Dataset entries:
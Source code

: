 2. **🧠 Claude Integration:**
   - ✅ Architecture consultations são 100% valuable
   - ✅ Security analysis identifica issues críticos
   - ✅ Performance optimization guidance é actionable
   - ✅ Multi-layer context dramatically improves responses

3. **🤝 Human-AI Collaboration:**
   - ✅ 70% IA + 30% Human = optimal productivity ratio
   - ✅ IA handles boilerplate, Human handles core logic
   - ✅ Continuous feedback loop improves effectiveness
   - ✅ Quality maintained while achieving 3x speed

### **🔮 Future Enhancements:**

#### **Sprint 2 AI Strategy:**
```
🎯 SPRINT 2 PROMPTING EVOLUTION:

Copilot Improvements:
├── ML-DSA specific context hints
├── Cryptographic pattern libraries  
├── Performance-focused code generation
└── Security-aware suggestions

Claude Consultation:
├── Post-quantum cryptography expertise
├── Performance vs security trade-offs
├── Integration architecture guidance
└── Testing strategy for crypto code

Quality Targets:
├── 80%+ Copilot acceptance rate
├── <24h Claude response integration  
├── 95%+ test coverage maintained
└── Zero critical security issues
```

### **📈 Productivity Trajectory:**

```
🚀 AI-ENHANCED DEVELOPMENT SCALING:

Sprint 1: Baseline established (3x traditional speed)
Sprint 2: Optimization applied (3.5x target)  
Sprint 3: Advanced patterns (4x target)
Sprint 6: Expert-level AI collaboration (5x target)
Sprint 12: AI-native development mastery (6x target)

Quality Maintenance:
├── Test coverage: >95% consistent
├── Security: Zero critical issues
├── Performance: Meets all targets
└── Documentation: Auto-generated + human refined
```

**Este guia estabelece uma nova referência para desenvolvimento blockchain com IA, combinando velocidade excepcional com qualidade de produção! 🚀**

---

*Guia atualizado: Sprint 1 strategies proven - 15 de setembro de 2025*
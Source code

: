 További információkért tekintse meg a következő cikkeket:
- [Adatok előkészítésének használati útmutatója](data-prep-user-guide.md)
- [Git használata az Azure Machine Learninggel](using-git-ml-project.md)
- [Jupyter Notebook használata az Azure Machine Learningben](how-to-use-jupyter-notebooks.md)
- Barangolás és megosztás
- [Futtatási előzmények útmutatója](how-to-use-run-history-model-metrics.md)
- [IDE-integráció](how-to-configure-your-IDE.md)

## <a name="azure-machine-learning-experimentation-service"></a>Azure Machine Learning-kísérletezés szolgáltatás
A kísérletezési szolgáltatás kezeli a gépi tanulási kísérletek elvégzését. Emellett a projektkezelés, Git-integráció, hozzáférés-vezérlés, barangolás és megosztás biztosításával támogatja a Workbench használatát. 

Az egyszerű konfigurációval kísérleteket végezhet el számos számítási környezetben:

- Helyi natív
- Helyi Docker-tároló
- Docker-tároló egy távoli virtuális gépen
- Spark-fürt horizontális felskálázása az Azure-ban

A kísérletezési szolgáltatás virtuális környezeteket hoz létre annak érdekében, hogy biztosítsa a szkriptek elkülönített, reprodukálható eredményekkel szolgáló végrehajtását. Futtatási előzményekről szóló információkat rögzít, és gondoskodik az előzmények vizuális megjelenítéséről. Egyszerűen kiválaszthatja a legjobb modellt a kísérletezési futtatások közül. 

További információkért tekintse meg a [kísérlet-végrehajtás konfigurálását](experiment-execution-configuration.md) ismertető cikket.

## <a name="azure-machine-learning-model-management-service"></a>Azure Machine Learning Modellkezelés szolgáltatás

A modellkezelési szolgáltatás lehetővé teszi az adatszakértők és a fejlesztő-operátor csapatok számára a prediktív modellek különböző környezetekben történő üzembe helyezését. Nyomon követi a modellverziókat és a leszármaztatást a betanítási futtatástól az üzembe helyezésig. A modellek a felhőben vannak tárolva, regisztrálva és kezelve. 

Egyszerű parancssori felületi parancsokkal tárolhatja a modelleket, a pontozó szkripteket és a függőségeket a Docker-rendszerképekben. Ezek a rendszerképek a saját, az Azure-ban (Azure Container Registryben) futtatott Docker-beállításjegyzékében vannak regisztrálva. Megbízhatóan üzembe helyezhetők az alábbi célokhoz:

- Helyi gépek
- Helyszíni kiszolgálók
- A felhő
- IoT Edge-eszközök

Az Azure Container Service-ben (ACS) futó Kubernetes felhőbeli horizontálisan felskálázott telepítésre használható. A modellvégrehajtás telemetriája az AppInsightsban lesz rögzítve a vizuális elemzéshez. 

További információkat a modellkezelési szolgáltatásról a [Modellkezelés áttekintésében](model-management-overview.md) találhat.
...
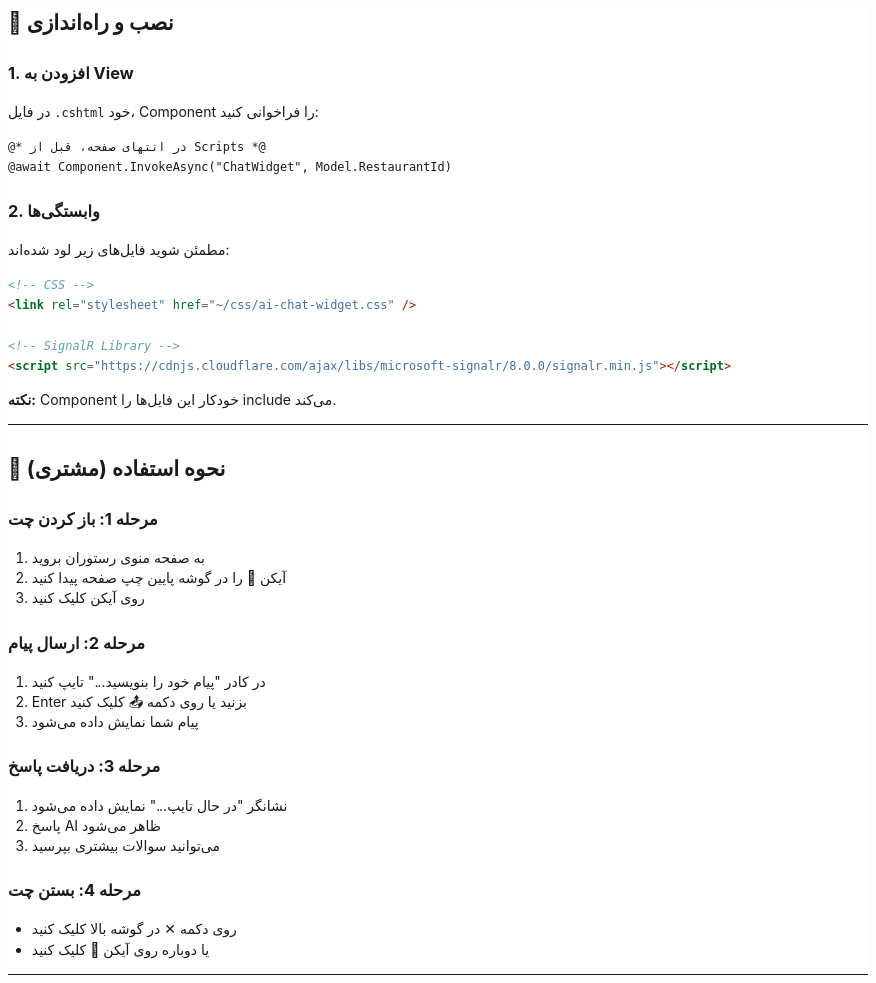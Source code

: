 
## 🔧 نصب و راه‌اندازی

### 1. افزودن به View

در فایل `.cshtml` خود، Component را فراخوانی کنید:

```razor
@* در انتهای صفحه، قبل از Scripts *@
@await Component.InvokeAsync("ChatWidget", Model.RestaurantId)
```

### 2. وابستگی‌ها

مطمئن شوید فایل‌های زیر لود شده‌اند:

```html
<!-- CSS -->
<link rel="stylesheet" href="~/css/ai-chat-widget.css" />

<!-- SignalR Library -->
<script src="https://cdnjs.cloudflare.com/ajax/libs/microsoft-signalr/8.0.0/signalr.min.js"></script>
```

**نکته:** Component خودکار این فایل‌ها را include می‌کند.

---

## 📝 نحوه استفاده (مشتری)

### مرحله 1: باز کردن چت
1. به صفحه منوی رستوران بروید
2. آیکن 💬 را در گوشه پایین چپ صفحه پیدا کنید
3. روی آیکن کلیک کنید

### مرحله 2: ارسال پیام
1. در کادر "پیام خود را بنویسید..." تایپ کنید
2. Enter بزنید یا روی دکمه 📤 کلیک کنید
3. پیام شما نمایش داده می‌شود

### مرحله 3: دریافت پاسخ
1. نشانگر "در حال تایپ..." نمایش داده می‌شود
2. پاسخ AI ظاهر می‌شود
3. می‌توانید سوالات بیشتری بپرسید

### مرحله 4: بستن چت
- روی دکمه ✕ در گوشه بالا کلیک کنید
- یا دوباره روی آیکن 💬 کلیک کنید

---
---
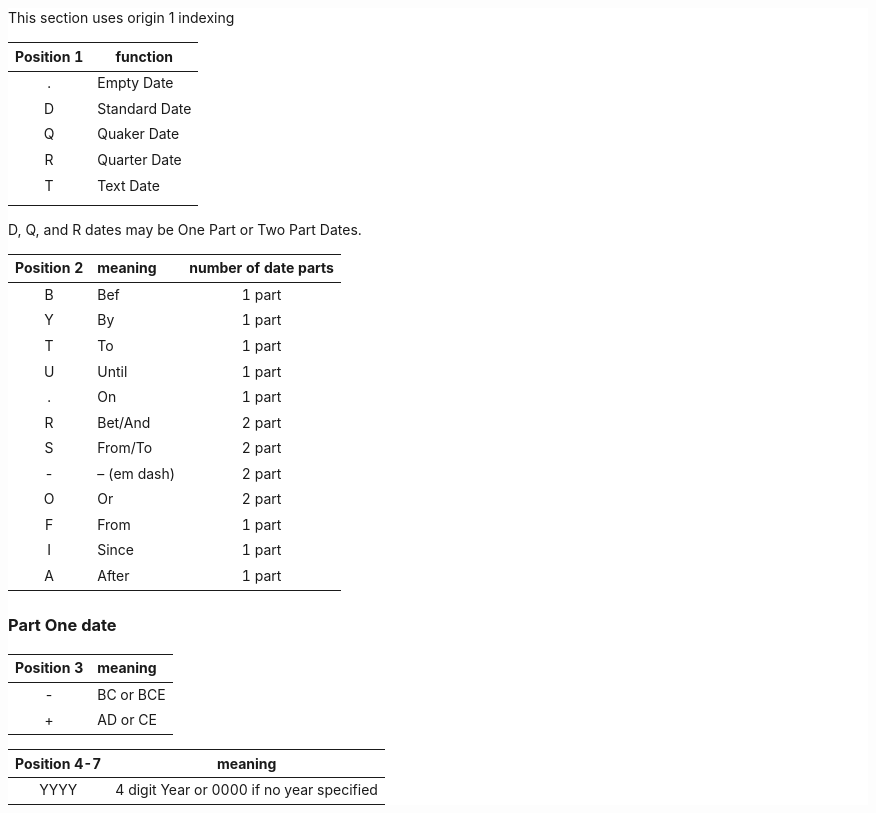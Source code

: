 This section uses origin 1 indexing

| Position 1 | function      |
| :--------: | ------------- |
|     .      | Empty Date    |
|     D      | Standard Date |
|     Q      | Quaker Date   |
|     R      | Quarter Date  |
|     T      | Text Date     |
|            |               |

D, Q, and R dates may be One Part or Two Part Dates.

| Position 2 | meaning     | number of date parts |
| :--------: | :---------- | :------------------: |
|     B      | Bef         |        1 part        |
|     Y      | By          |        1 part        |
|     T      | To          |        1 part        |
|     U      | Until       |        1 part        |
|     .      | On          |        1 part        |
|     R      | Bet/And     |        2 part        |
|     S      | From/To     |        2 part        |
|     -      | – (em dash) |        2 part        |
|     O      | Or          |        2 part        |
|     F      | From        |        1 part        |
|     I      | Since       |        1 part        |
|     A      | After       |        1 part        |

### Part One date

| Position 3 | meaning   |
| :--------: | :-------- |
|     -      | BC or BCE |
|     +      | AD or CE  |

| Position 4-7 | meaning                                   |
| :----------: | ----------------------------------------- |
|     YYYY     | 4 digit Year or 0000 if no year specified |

WHAT TO WORK ON
Among the entries above, locate the lines containing "- Helyi Docker-tároló" and "Az Azure Container", and transcribe exactly those two lines and all lines between.

RESPONSE TO THIS EXERCISE
- Helyi Docker-tároló
- Docker-tároló egy távoli virtuális gépen
- Spark-fürt horizontális felskálázása az Azure-ban

A kísérletezési szolgáltatás virtuális környezeteket hoz létre annak érdekében, hogy biztosítsa a szkriptek elkülönített, reprodukálható eredményekkel szolgáló végrehajtását. Futtatási előzményekről szóló információkat rögzít, és gondoskodik az előzmények vizuális megjelenítéséről. Egyszerűen kiválaszthatja a legjobb modellt a kísérletezési futtatások közül. 

További információkért tekintse meg a [kísérlet-végrehajtás konfigurálását](experiment-execution-configuration.md) ismertető cikket.

## <a name="azure-machine-learning-model-management-service"></a>Azure Machine Learning Modellkezelés szolgáltatás

A modellkezelési szolgáltatás lehetővé teszi az adatszakértők és a fejlesztő-operátor csapatok számára a prediktív modellek különböző környezetekben történő üzembe helyezését. Nyomon követi a modellverziókat és a leszármaztatást a betanítási futtatástól az üzembe helyezésig. A modellek a felhőben vannak tárolva, regisztrálva és kezelve. 

Egyszerű parancssori felületi parancsokkal tárolhatja a modelleket, a pontozó szkripteket és a függőségeket a Docker-rendszerképekben. Ezek a rendszerképek a saját, az Azure-ban (Azure Container Registryben) futtatott Docker-beállításjegyzékében vannak regisztrálva. Megbízhatóan üzembe helyezhetők az alábbi célokhoz:

- Helyi gépek
- Helyszíni kiszolgálók
- A felhő
- IoT Edge-eszközök

Az Azure Container Service-ben (ACS) futó Kubernetes felhőbeli horizontálisan felskálázott telepítésre használható. A modellvégrehajtás telemetriája az AppInsightsban lesz rögzítve a vizuális elemzéshez. 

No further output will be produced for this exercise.